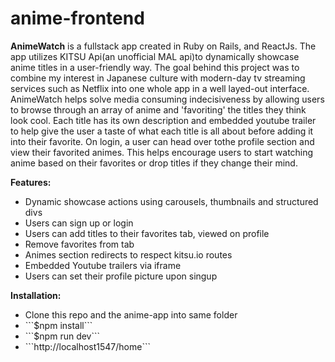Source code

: # anime-frontend
<p><strong>AnimeWatch</strong> is a fullstack app created in Ruby on Rails, and ReactJs. The app utilizes KITSU Api(an unofficial MAL api)to dynamically showcase anime titles in a user-friendly way. The goal behind this project was to combine my interest in Japanese culture with modern-day tv streaming services such as Netflix into one whole app in a well layed-out interface. AnimeWatch helps solve media consuming indecisiveness by allowing users to browse through an array of anime and 'favoriting' the titles they think look cool. Each title has its own description and embedded youtube trailer to help give the user a taste of what each title is all about before adding it into their favorite. On login, a user can head over tothe profile section and view their favorited animes. This helps encourage users to start watching anime based on their favorites or drop titles if they change their mind. 
</p>

<p><strong>Features:</strong> 
<ul>
<li>Dynamic showcase actions using carousels, thumbnails and structured divs</li>
<li>Users can sign up or login </li>
<li>Users can add titles to their favorites tab, viewed on profile </li>
<li>Remove favorites from tab </li>
<li>Animes section redirects to respect kitsu.io routes </li>
<li>Embedded Youtube trailers via iframe </li>
<li>Users can set their profile picture upon singup</li>
</ul>
</p>

<p><strong>Installation:</strong> 
<ul>
  <li> Clone this repo and the anime-app into same folder</li>
  <li> ```$npm install```</li>
  <li> ```$npm run dev```</li>
  <li> ```http://localhost1547/home```</li>
  </ul>
</p>

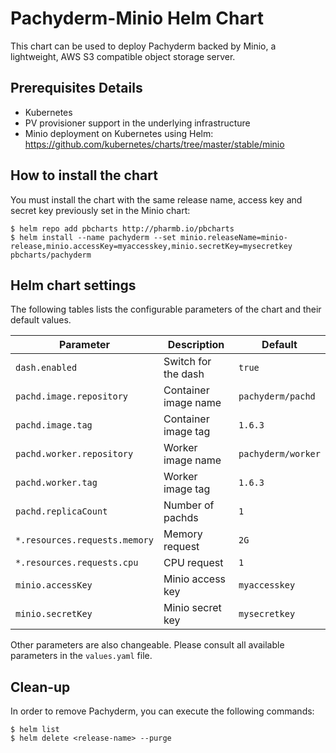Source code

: Pachyderm-Minio Helm Chart
====================

This chart can be used to deploy Pachyderm backed by Minio, a lightweight, AWS S3 compatible object storage server.

Prerequisites Details
---------------------

-	Kubernetes
-   PV provisioner support in the underlying infrastructure
-   Minio deployment on Kubernetes using Helm: https://github.com/kubernetes/charts/tree/master/stable/minio

How to install the chart
--------------------

You must install the chart with the same release name, access key and secret key previously set in the Minio chart:

```console
$ helm repo add pbcharts http://pharmb.io/pbcharts
$ helm install --name pachyderm --set minio.releaseName=minio-release,minio.accessKey=myaccesskey,minio.secretKey=mysecretkey pbcharts/pachyderm
```

Helm chart settings
-------------------

The following tables lists the configurable parameters of the chart and their default values.

| Parameter                    | Description           | Default           |
|------------------------------|-----------------------|-------------------|
| `dash.enabled`               | Switch for the dash   | `true`            |
| `pachd.image.repository`     | Container image name  | `pachyderm/pachd` |
| `pachd.image.tag`            | Container image tag   | `1.6.3`           |
| `pachd.worker.repository`    | Worker image name     | `pachyderm/worker`|
| `pachd.worker.tag`           | Worker image tag      | `1.6.3`           |
| `pachd.replicaCount`         | Number of pachds      | `1`               |
| `*.resources.requests.memory`| Memory request        | `2G`              |
| `*.resources.requests.cpu`   | CPU request           | `1`               |
| `minio.accessKey`            | Minio access key      | `myaccesskey`     |
| `minio.secretKey`            | Minio secret key      | `mysecretkey`     |


Other parameters are also changeable. Please consult all available parameters in the `values.yaml` file.

Clean-up
-------

In order to remove Pachyderm, you can execute the following commands:

```console
$ helm list
$ helm delete <release-name> --purge
```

= = = = = = =

EXERCISE DESCRIPTION: Your answer must be an exact copy of the listing, minus its pictures.

TASK ANSWER:
Source code

: # anime-frontend
<p><strong>AnimeWatch</strong> is a fullstack app created in Ruby on Rails, and ReactJs. The app utilizes KITSU Api(an unofficial MAL api)to dynamically showcase anime titles in a user-friendly way. The goal behind this project was to combine my interest in Japanese culture with modern-day tv streaming services such as Netflix into one whole app in a well layed-out interface. AnimeWatch helps solve media consuming indecisiveness by allowing users to browse through an array of anime and 'favoriting' the titles they think look cool. Each title has its own description and embedded youtube trailer to help give the user a taste of what each title is all about before adding it into their favorite. On login, a user can head over tothe profile section and view their favorited animes. This helps encourage users to start watching anime based on their favorites or drop titles if they change their mind. 
</p>

<p><strong>Features:</strong> 
<ul>
<li>Dynamic showcase actions using carousels, thumbnails and structured divs</li>
<li>Users can sign up or login </li>
<li>Users can add titles to their favorites tab, viewed on profile </li>
<li>Remove favorites from tab </li>
<li>Animes section redirects to respect kitsu.io routes </li>
<li>Embedded Youtube trailers via iframe </li>
<li>Users can set their profile picture upon singup</li>
</ul>
</p>

<p><strong>Installation:</strong> 
<ul>
  <li> Clone this repo and the anime-app into same folder</li>
  <li> ```$npm install```</li>
  <li> ```$npm run dev```</li>
  <li> ```http://localhost1547/home```</li>
  </ul>
</p>

Source code

: Pachyderm-Minio Helm Chart
====================

This chart can be used to deploy Pachyderm backed by Minio, a lightweight, AWS S3 compatible object storage server.

Prerequisites Details
---------------------

-	Kubernetes
-   PV provisioner support in the underlying infrastructure
-   Minio deployment on Kubernetes using Helm: https://github.com/kubernetes/charts/tree/master/stable/minio

How to install the chart
--------------------

You must install the chart with the same release name, access key and secret key previously set in the Minio chart:

```console
$ helm repo add pbcharts http://pharmb.io/pbcharts
$ helm install --name pachyderm --set minio.releaseName=minio-release,minio.accessKey=myaccesskey,minio.secretKey=mysecretkey pbcharts/pachyderm
```

Helm chart settings
-------------------

The following tables lists the configurable parameters of the chart and their default values.

| Parameter                    | Description           | Default           |
|------------------------------|-----------------------|-------------------|
| `dash.enabled`               | Switch for the dash   | `true`            |
| `pachd.image.repository`     | Container image name  | `pachyderm/pachd` |
| `pachd.image.tag`            | Container image tag   | `1.6.3`           |
| `pachd.worker.repository`    | Worker image name     | `pachyderm/worker`|
| `pachd.worker.tag`           | Worker image tag      | `1.6.3`           |
| `pachd.replicaCount`         | Number of pachds      | `1`               |
| `*.resources.requests.memory`| Memory request        | `2G`              |
| `*.resources.requests.cpu`   | CPU request           | `1`               |
| `minio.accessKey`            | Minio access key      | `myaccesskey`     |
| `minio.secretKey`            | Minio secret key      | `mysecretkey`     |


Other parameters are also changeable. Please consult all available parameters in the `values.yaml` file.

Clean-up
-------

In order to remove Pachyderm, you can execute the following commands:

```console
$ helm list
$ helm delete <release-name> --purge
```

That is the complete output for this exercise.